[Start of section]

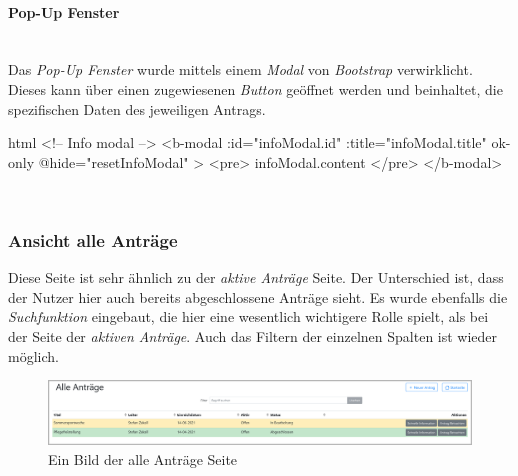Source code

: \paragraph{Pop-Up Fenster}
~\\
Das \textit{Pop-Up Fenster} wurde mittels einem \textit{Modal} von \textit{Bootstrap} verwirklicht. Dieses kann über einen zugewiesenen \textit{Button} geöffnet werden und beinhaltet, die spezifischen Daten des jeweiligen Antrags.
\begin{code}{html}
	<!-- Info modal -->
    <b-modal
      :id="infoModal.id"
      :title="infoModal.title"
      ok-only
      @hide="resetInfoModal"
    >
      <pre>{{ infoModal.content }}</pre>
    </b-modal>
\end{code}
	\label{list:codepopup} ~\\

\subsubsection{Ansicht alle Anträge}
\label{chapter:implementierung-frontend-komponenten-alle}
Diese Seite ist sehr ähnlich zu der \textit{aktive Anträge} Seite. Der Unterschied ist, dass der Nutzer hier auch bereits abgeschlossene Anträge sieht. Es wurde ebenfalls die \textit{Suchfunktion} eingebaut, die hier eine wesentlich wichtigere Rolle spielt, als bei der Seite der \textit{aktiven Anträge}. Auch das Filtern der einzelnen Spalten ist wieder möglich.
\begin{figure}[H]
	\centering
	\includegraphics[width=1\linewidth]{images/ldehner_implementierung/alle}
	\caption[Alle Anträge Seite]{Ein Bild der alle Anträge Seite}
	\label{fig:antragalle}
\end{figure}
~\\

\newpage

[End of section]

### Brief
Repeat the whole listing above word for word, but keep any picture out of it.

### Task result
Source code

: \paragraph{Pop-Up Fenster}
~\\
Das \textit{Pop-Up Fenster} wurde mittels einem \textit{Modal} von \textit{Bootstrap} verwirklicht. Dieses kann über einen zugewiesenen \textit{Button} geöffnet werden und beinhaltet, die spezifischen Daten des jeweiligen Antrags.
\begin{code}{html}
	<!-- Info modal -->
    <b-modal
      :id="infoModal.id"
      :title="infoModal.title"
      ok-only
      @hide="resetInfoModal"
    >
      <pre>{{ infoModal.content }}</pre>
    </b-modal>
\end{code}
	\label{list:codepopup} ~\\

\subsubsection{Ansicht alle Anträge}
\label{chapter:implementierung-frontend-komponenten-alle}
Diese Seite ist sehr ähnlich zu der \textit{aktive Anträge} Seite. Der Unterschied ist, dass der Nutzer hier auch bereits abgeschlossene Anträge sieht. Es wurde ebenfalls die \textit{Suchfunktion} eingebaut, die hier eine wesentlich wichtigere Rolle spielt, als bei der Seite der \textit{aktiven Anträge}. Auch das Filtern der einzelnen Spalten ist wieder möglich.
\begin{figure}[H]
	\centering
	\includegraphics[width=1\linewidth]{images/ldehner_implementierung/alle}
	\caption[Alle Anträge Seite]{Ein Bild der alle Anträge Seite}
	\label{fig:antragalle}
\end{figure}
~\\

\newpage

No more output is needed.